++++ Data to process ++++

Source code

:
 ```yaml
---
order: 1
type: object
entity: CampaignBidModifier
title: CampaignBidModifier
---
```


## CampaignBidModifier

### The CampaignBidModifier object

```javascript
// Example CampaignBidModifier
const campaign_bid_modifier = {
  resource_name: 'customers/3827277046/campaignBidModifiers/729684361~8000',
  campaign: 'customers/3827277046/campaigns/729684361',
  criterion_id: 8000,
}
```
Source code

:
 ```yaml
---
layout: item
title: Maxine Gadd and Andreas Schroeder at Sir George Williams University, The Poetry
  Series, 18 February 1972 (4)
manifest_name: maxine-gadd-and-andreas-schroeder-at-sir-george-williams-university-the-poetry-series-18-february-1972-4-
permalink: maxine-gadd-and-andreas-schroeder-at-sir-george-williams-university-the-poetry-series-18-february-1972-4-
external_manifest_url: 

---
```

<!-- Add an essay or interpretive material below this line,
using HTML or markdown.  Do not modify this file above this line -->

++++

[What you should do]
In this exercise, the data above is to be printed exactly.

[Response area]
Source code

:
 ```yaml
---
order: 1
type: object
entity: CampaignBidModifier
title: CampaignBidModifier
---
```


## CampaignBidModifier

### The CampaignBidModifier object

```javascript
// Example CampaignBidModifier
const campaign_bid_modifier = {
  resource_name: 'customers/3827277046/campaignBidModifiers/729684361~8000',
  campaign: 'customers/3827277046/campaigns/729684361',
  criterion_id: 8000,
}
```
Source code

:
 ```yaml
---
layout: item
title: Maxine Gadd and Andreas Schroeder at Sir George Williams University, The Poetry
  Series, 18 February 1972 (4)
manifest_name: maxine-gadd-and-andreas-schroeder-at-sir-george-williams-university-the-poetry-series-18-february-1972-4-
permalink: maxine-gadd-and-andreas-schroeder-at-sir-george-williams-university-the-poetry-series-18-february-1972-4-
external_manifest_url: 

---
```

<!-- Add an essay or interpretive material below this line,
using HTML or markdown.  Do not modify this file above this line -->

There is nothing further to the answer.